Last year we were buying 2,400 square foot homes with 4-5 bedrooms and adding a 6th room. Our clients who were house hacking the co-living homes had their mortgage covered and investors who were buying with 20% down and using full-service property management were cash flowing $500-$1K/month after expenses and reserves.
Everyone was happy.
But, something shifted. We learned. And now, our clients are able to cash flow as house hackers and investors are seeing $2,000/month in income.
How?
Bigger Homes. More Rooms. & with that, happier tenants.
In the past year we’ve expanded our property management offerings with HomeCrew, and with over 500 units in management, we’ve learned some of the “happiest” homes are ones with 8-12 tenants. If you told me this a year ago, I would have looked at you side eyed, but co-living tenants are seeking community. More tenants equals a larger community and more housemates to contribute to household chores.
Right? Crazy. Check out this case study to see the numbers.

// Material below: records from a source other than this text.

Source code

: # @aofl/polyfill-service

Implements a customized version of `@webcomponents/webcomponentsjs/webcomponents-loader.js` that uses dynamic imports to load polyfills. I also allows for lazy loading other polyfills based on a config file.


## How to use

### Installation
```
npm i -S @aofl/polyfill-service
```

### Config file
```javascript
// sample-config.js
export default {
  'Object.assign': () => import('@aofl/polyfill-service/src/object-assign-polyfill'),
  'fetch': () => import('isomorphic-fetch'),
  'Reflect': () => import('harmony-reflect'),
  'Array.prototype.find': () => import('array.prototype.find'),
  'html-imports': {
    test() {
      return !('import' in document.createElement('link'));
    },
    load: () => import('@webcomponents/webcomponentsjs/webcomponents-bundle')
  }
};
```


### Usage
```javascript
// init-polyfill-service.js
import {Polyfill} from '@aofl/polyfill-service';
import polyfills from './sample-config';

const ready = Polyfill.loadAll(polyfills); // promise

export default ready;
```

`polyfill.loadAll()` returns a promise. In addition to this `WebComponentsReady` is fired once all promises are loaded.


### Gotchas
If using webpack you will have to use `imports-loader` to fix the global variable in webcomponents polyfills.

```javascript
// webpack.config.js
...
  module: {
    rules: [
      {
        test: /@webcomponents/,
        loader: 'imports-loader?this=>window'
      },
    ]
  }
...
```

Property Overview: Dakota Ave. Lakewood, CO
Located just west of Denver and across Alameda from The Denver Federal Center, which employs 6,200 federal employee) and Colorado Christian University (total enrollment of over 10,500 graduate and undergraduate students).

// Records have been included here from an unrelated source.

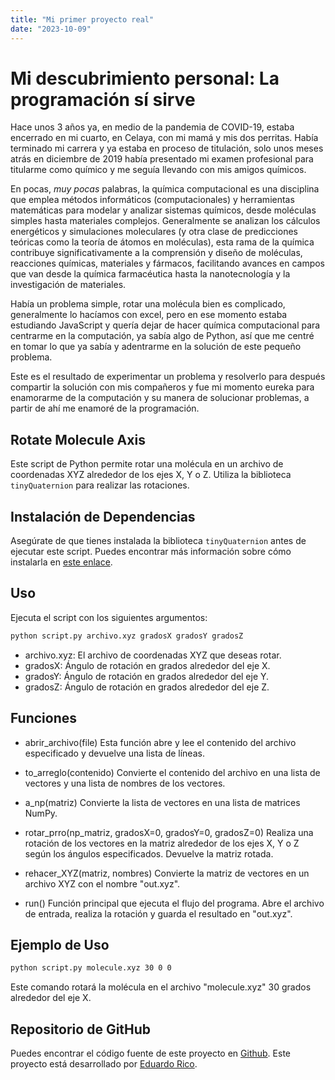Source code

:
 ```yaml
---
title: "Mi primer proyecto real"
date: "2023-10-09"
---
```


# Mi descubrimiento personal: La programación sí sirve

Hace unos 3 años ya, en medio de la pandemia de COVID-19, estaba encerrado en mi cuarto, en Celaya, con mi mamá y mis dos perritas. Había terminado mi carrera y ya estaba en proceso de titulación, solo unos meses atrás en diciembre de 2019 había presentado mi examen profesional para titularme como químico y me seguía llevando con mis amigos químicos.

En pocas, _muy pocas_ palabras, la química computacional es una disciplina que emplea métodos informáticos (computacionales) y herramientas matemáticas para modelar y analizar sistemas químicos, desde moléculas simples hasta materiales complejos. Generalmente se analizan los cálculos energéticos y simulaciones moleculares (y otra clase de predicciones teóricas como la teoría de átomos en moléculas), esta rama de la química contribuye significativamente a la comprensión y diseño de moléculas, reacciones químicas, materiales y fármacos, facilitando avances en campos que van desde la química farmacéutica hasta la nanotecnología y la investigación de materiales.

Había un problema simple, rotar una molécula bien es complicado, generalmente lo hacíamos con excel, pero en ese momento estaba estudiando JavaScript y quería dejar de hacer química computacional para centrarme en la computación, ya sabía algo de Python, así que me centré en tomar lo que ya sabía y adentrarme en la solución de este pequeño problema.

Este es el resultado de experimentar un problema y resolverlo para después compartir la solución con mis compañeros y fue mi momento eureka para enamorarme de la computación y su manera de solucionar problemas, a partir de ahí me enamoré de la programación.

## Rotate Molecule Axis

Este script de Python permite rotar una molécula en un archivo de coordenadas XYZ alrededor de los ejes X, Y o Z. Utiliza la biblioteca `tinyQuaternion` para realizar las rotaciones.

## Instalación de Dependencias

Asegúrate de que tienes instalada la biblioteca `tinyQuaternion` antes de ejecutar este script. Puedes encontrar más información sobre cómo instalarla en [este enlace](https://pypi.org/project/tinyquaternion/).

## Uso

Ejecuta el script con los siguientes argumentos:

```bash
python script.py archivo.xyz gradosX gradosY gradosZ
```

- archivo.xyz: El archivo de coordenadas XYZ que deseas rotar.
- gradosX: Ángulo de rotación en grados alrededor del eje X.
- gradosY: Ángulo de rotación en grados alrededor del eje Y.
- gradosZ: Ángulo de rotación en grados alrededor del eje Z.

## Funciones

- abrir_archivo(file)
  Esta función abre y lee el contenido del archivo especificado y devuelve una lista de líneas.

- to_arreglo(contenido)
  Convierte el contenido del archivo en una lista de vectores y una lista de nombres de los vectores.

- a_np(matriz)
  Convierte la lista de vectores en una lista de matrices NumPy.

- rotar_prro(np_matriz, gradosX=0, gradosY=0, gradosZ=0)
  Realiza una rotación de los vectores en la matriz alrededor de los ejes X, Y o Z según los ángulos especificados. Devuelve la matriz rotada.

- rehacer_XYZ(matriz, nombres)
  Convierte la matriz de vectores en un archivo XYZ con el nombre "out.xyz".

- run()
  Función principal que ejecuta el flujo del programa. Abre el archivo de entrada, realiza la rotación y guarda el resultado en "out.xyz".

## Ejemplo de Uso

```bash
python script.py molecule.xyz 30 0 0
```

Este comando rotará la molécula en el archivo "molecule.xyz" 30 grados alrededor del eje X.

## Repositorio de GitHub

Puedes encontrar el código fuente de este proyecto en [Github](https://github.com/Eduardo-rico/rotate-molecule-axis/tree/master).
Este proyecto está desarrollado por [Eduardo Rico](ricosotomayor.tech).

4,146 square feet, true three-story home, purchased as a 6 bedroom, 5 bath single family, after simple renovations will be an 8 bedroom, 5 bathroom home. The top floor has a primary suite, and three other bedrooms with a shared bath, the main level has a primary suite and shared half bath, and the basement has three bedrooms with a shared bath.
The kitchen has tons of storage, room for an additional refrigerator, and a huge island in the center.

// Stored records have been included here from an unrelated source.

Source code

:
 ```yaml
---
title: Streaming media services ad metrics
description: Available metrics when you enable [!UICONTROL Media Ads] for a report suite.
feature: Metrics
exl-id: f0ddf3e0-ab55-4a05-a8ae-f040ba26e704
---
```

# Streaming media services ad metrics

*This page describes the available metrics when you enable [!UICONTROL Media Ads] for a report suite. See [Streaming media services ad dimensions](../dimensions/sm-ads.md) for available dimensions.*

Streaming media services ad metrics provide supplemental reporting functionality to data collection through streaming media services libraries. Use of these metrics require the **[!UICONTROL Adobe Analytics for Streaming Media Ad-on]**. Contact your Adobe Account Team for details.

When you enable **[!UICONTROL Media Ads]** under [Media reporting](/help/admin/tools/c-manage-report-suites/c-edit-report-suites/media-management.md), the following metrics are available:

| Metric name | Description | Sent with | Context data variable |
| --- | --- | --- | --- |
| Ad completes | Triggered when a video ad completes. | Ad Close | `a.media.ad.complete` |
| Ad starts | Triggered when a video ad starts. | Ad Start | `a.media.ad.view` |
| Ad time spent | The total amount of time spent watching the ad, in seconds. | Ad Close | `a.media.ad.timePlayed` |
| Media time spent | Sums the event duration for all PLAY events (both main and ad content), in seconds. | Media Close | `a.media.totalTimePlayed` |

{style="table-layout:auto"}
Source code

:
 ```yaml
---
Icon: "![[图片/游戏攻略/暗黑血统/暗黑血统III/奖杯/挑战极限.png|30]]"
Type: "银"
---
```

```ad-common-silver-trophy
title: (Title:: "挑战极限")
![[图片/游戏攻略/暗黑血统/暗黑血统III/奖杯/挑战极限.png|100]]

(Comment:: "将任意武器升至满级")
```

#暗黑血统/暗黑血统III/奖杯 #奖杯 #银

Bonus spaces in the house are the detached 2 car garage and an office space on the main level.
The Deal Analysis: Let’s look at it 3-ways
Constants
Purchase Price: $750,000
Estimated Rehab: $25,000
Rental Income: $7,450
Primary x2= $1,150
Larger Bedrooms x3= $950
Medium Bedrooms x2 = $850
Small Bedroom x1 = $700
Vacancy, Capex, & Maintenance: $729
Scenario One: Cash
The house was bought in cash from an out of state investor, so their monthly income will be the total profits after reserves and expenses which will come out to about $5,425
Scenario Two: 20% Investor
If you want to invest in Denver in 2025, it’s going to be hard to find a single family home that you can operate as a long-term rental to a single tenant. With Co-Living our investors are seeing the 1% rule (monthly income is equal to or above the purchase price of the house).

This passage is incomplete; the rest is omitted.